** Recorded data follows **
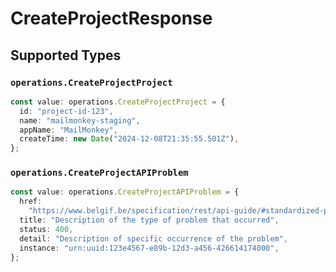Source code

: # CreateProjectResponse


## Supported Types

### `operations.CreateProjectProject`

```typescript
const value: operations.CreateProjectProject = {
  id: "project-id-123",
  name: "mailmonkey-staging",
  appName: "MailMonkey",
  createTime: new Date("2024-12-08T21:35:55.501Z"),
};
```

### `operations.CreateProjectAPIProblem`

```typescript
const value: operations.CreateProjectAPIProblem = {
  href:
    "https://www.belgif.be/specification/rest/api-guide/#standardized-problem-types",
  title: "Description of the type of problem that occurred",
  status: 400,
  detail: "Description of specific occurrence of the problem",
  instance: "urn:uuid:123e4567-e89b-12d3-a456-426614174000",
};
```

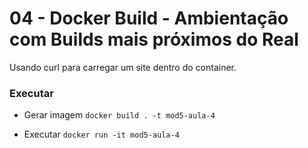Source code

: # 04 - Docker Build - Ambientação com Builds mais próximos do Real
Usando curl para carregar um site dentro do container.

### Executar
- Gerar imagem ```docker build . -t mod5-aula-4```

- Executar ```docker run -it mod5-aula-4```
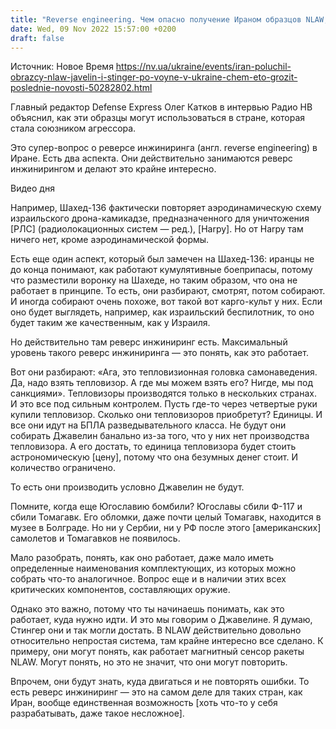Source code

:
 ```yaml
---
title: "Reverse engineering. Чем опасно получение Ираном образцов NLAW, Javelin и Stinger — Defense Express"
date: Wed, 09 Nov 2022 15:57:00 +0200
draft: false
---
```

Источник: Новое Время https://nv.ua/ukraine/events/iran-poluchil-obrazcy-nlaw-javelin-i-stinger-po-voyne-v-ukraine-chem-eto-grozit-poslednie-novosti-50282802.html


Главный редактор Defense Express Олег Катков в интервью Радио НВ объяснил, как эти образцы могут использоваться в стране, которая стала союзником агрессора.

Это супер-вопрос о реверсе инжиниринга (англ. reverse engineering) в Иране. Есть два аспекта. Они действительно занимаются реверс инжинирингом и делают это крайне интересно.

 Видео дня   

Например, Шахед-136 фактически повторяет аэродинамическую схему израильского дрона-камикадзе, предназначенного для уничтожения [РЛС] (радиолокационных систем — ред.), [Harpy]. Но от Harpy там ничего нет, кроме аэродинамической формы.

Есть еще один аспект, который был замечен на Шахед-136: иранцы не до конца понимают, как работают кумулятивные боеприпасы, потому что разместили воронку на Шахеде, но таким образом, что она не работает в принципе. То есть, они разбирают, смотрят, потом собирают. И иногда собирают очень похоже, вот такой вот карго-культ у них. Если оно будет выглядеть, например, как израильский беспилотник, то оно будет таким же качественным, как у Израиля.

Но действительно там реверс инжиниринг есть. Максимальный уровень такого реверс инжиниринга — это понять, как это работает.

Вот они разбирают: «Ага, это тепловизионная головка самонаведения. Да, надо взять тепловизор. А где мы можем взять его? Нигде, мы под санкциями». Тепловизоры производятся только в нескольких странах. И это все под сильным контролем. Пусть где-то через четвертые руки купили тепловизор. Сколько они тепловизоров приобретут? Единицы. И все они идут на БПЛА разведывательного класса. Не будут они собирать Джавелин банально из-за того, что у них нет производства тепловизора. А его достать, то единица тепловизора будет стоить астрономическую [цену], потому что она безумных денег стоит. И количество ограничено.

То есть они производить условно Джавелин не будут.

Помните, когда еще Югославию бомбили? Югославы сбили Ф-117 и сбили Томагавк. Его обломки, даже почти целый Томагавк, находится в музее в Болграде. Но ни у Сербии, ни у РФ после этого [американских] самолетов и Томагавков не появилось.

Мало разобрать, понять, как оно работает, даже мало иметь определенные наименования комплектующих, из которых можно собрать что-то аналогичное. Вопрос еще и в наличии этих всех критических компонентов, составляющих оружие.

Однако это важно, потому что ты начинаешь понимать, как это работает, куда нужно идти. И это мы говорим о Джавелине. Я думаю, Стингер они и так могли достать. В NLAW действительно довольно относительно непростая система, там крайне интересно все сделано. К примеру, они могут понять, как работает магнитный сенсор ракеты NLAW. Могут понять, но это не значит, что они могут повторить.

Впрочем, они будут знать, куда двигаться и не повторять ошибки. То есть реверс инжиниринг — это на самом деле для таких стран, как Иран, вообще единственная возможность [хоть что-то у себя разрабатывать, даже такое несложное].
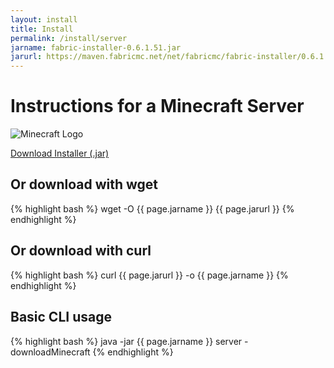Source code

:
 ```yaml
---
layout: install
title: Install
permalink: /install/server
jarname: fabric-installer-0.6.1.51.jar
jarurl: https://maven.fabricmc.net/net/fabricmc/fabric-installer/0.6.1.51/fabric-installer-0.6.1.51.jar
---
```


# Instructions for a Minecraft Server

<img class="logo right fshadow" alt="Minecraft Logo" src="/assets/img/launchers/minecraft.png" />

<a href="{{ page.jarurl }}" class="button primary">Download Installer (.jar)</a>


## Or download with wget
<div class="clear"></div>
{% highlight bash %}
wget -O {{ page.jarname }} {{ page.jarurl }}
{% endhighlight %}

## Or download with curl
{% highlight bash %}
curl {{ page.jarurl }} -o {{ page.jarname }}
{% endhighlight %}


## Basic CLI usage

{% highlight bash %}
java -jar {{ page.jarname }} server -downloadMinecraft
{% endhighlight %}
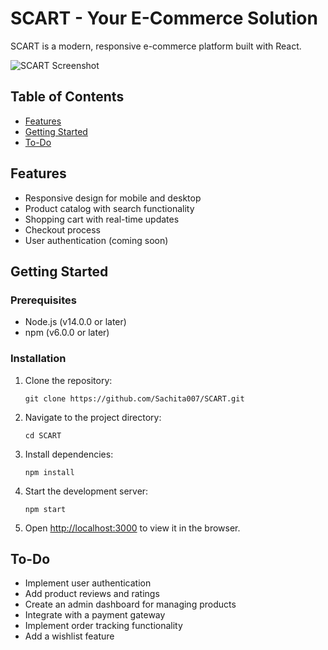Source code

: # SCART - Your E-Commerce Solution

SCART is a modern, responsive e-commerce platform built with React.

![SCART Screenshot](path_to_screenshot.png)

## Table of Contents

- [Features](#features)
- [Getting Started](#getting-started)
- [To-Do](#to-do)

## Features

- Responsive design for mobile and desktop
- Product catalog with search functionality
- Shopping cart with real-time updates
- Checkout process
- User authentication (coming soon)

## Getting Started

### Prerequisites

- Node.js (v14.0.0 or later)
- npm (v6.0.0 or later)

### Installation

1. Clone the repository:
   ```
   git clone https://github.com/Sachita007/SCART.git
   ```
2. Navigate to the project directory:
   ```
   cd SCART
   ```
3. Install dependencies:
   ```
   npm install
   ```
4. Start the development server:
   ```
   npm start
   ```
5. Open [http://localhost:3000](http://localhost:3000) to view it in the browser.

## To-Do

- Implement user authentication
- Add product reviews and ratings
- Create an admin dashboard for managing products
- Integrate with a payment gateway
- Implement order tracking functionality
- Add a wishlist feature
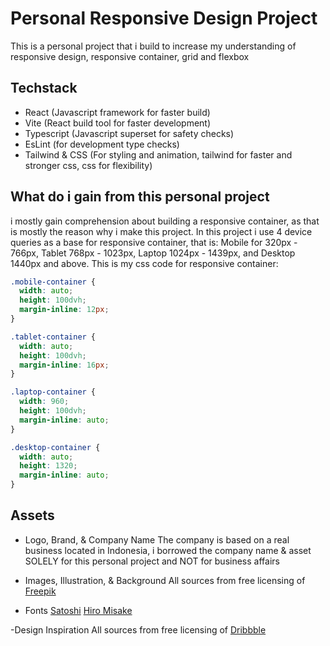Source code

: # Personal Responsive Design Project

This is a personal project that i build to increase my understanding of responsive design, responsive container, grid and flexbox

## Techstack

- React (Javascript framework for faster build)
- Vite (React build tool for faster development)
- Typescript (Javascript superset for safety checks)
- EsLint (for development type checks)
- Tailwind & CSS (For styling and animation, tailwind for faster and stronger css, css for flexibility)

## What do i gain from this personal project

i mostly gain comprehension about building a responsive container, as that is mostly the reason why i make this project. In this project i use 4 device queries as a base for responsive container, that is: Mobile for 320px - 766px, Tablet 768px - 1023px, Laptop 1024px - 1439px, and Desktop 1440px and above. This is my css code for responsive container:

```css
.mobile-container {
  width: auto;
  height: 100dvh;
  margin-inline: 12px;
}

.tablet-container {
  width: auto;
  height: 100dvh;
  margin-inline: 16px;
}

.laptop-container {
  width: 960;
  height: 100dvh;
  margin-inline: auto;
}

.desktop-container {
  width: auto;
  height: 1320;
  margin-inline: auto;
}
```

## Assets

- Logo, Brand, & Company Name
  The company is based on a real business located in Indonesia, i borrowed the company name & asset SOLELY for this personal project and NOT for business affairs

- Images, Illustration, & Background
  All sources from free licensing of [Freepik](https://www.freepik.com/)

- Fonts
  [Satoshi](https://befonts.com/satoshi-font-family.html#google_vignette)
  [Hiro Misake](https://www.dafont.com/hiro-misake.font)

-Design Inspiration
All sources from free licensing of [Dribbble](https://dribbble.com/)
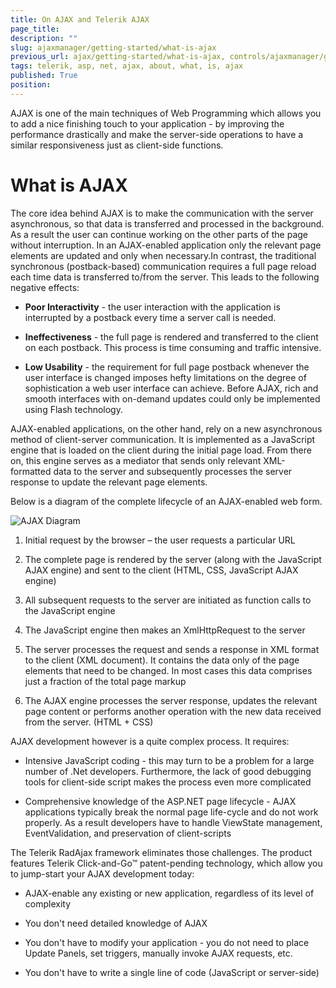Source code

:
 ```yaml
---
title: On AJAX and Telerik AJAX
page_title: 
description: ""
slug: ajaxmanager/getting-started/what-is-ajax
previous_url: ajax/getting-started/what-is-ajax, controls/ajaxmanager/getting-started/what-is-ajax
tags: telerik, asp, net, ajax, about, what, is, ajax
published: True
position: 
---
```



AJAX is one of the main techniques of Web Programming which allows you to add a nice finishing touch to your application - by improving the performance drastically and make the server-side operations to have a similar responsiveness just as client-side functions. 

# What is AJAX


The core idea behind AJAX is to make the communication with the server asynchronous, so that data is transferred and processed in the background. As a result the user can continue working on the other parts of the page without interruption. In an AJAX-enabled application only the relevant page elements are updated and only when necessary.In contrast, the traditional synchronous (postback-based) communication requires a full page reload each time data is transferred to/from the server. This leads to the following negative effects:

* **Poor Interactivity** - the user interaction with the application is interrupted by a postback every time a server call is needed.

* **Ineffectiveness** - the full page is rendered and transferred to the client on each postback. This process is time consuming and traffic intensive.

* **Low Usability** - the requirement for full page postback whenever the user interface is changed imposes hefty limitations on the degree of sophistication a web user interface can achieve. Before AJAX, rich and smooth interfaces with on-demand updates could only be implemented using Flash technology.

AJAX-enabled applications, on the other hand, rely on a new asynchronous method of client-server communication. It is implemented as a JavaScript engine that is loaded on the client during the initial page load. From there on, this engine serves as a mediator that sends only relevant XML-formatted data to the server and subsequently processes the server response to update the relevant page elements.

Below is a diagram of the complete lifecycle of an AJAX-enabled web form.

![AJAX Diagram](images/AJAX_diagram_thumb.gif)

1. Initial request by the browser – the user requests a particular URL

1. The complete page is rendered by the server (along with the JavaScript AJAX engine) and sent to the client (HTML, CSS, JavaScript AJAX engine)

1. All subsequent requests to the server are initiated as function calls to the JavaScript engine

1. The JavaScript engine then makes an XmlHttpRequest to the server

1. The server processes the request and sends a response in XML format to the client (XML document). It contains the data only of the page elements that need to be changed. In most cases this data comprises just a fraction of the total page markup

1. The AJAX engine processes the server response, updates the relevant page content or performs another operation with the new data received from the server. (HTML + CSS)

AJAX development however is a quite complex process. It requires:

* Intensive JavaScript coding - this may turn to be a problem for a large number of .Net developers. Furthermore, the lack of good debugging tools for client-side script makes the process even more complicated

* Comprehensive knowledge of the ASP.NET page lifecycle - AJAX applications typically break the normal page life-cycle and do not work properly. As a result developers have to handle ViewState management, EventValidation, and preservation of client-scripts

The Telerik RadAjax framework eliminates those challenges. The product features Telerik Click-and-Go™ patent-pending technology, which allow you to jump-start your AJAX development today:

* AJAX-enable any existing or new application, regardless of its level of complexity

* You don't need detailed knowledge of AJAX

* You don't have to modify your application - you do not need to place Update Panels, set triggers, manually invoke AJAX requests, etc.

* You don't have to write a single line of code (JavaScript or server-side)
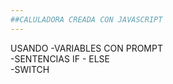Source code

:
 ```yaml
---
##CALULADORA CREADA CON JAVASCRIPT
---
```


USANDO
-VARIABLES CON PROMPT<br>
-SENTENCIAS IF - ELSE<br>
-SWITCH<br>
** End of Recorded data **
* [Aim of the exercise]: What lines of the material above hold the string "rendered"? Please copy them.

* [Response area]:
* **Ineffectiveness** - the full page is rendered and transferred to the client on each postback. This process is time consuming and traffic intensive.
1. The complete page is rendered by the server (along with the JavaScript AJAX engine) and sent to the client (HTML, CSS, JavaScript AJAX engine)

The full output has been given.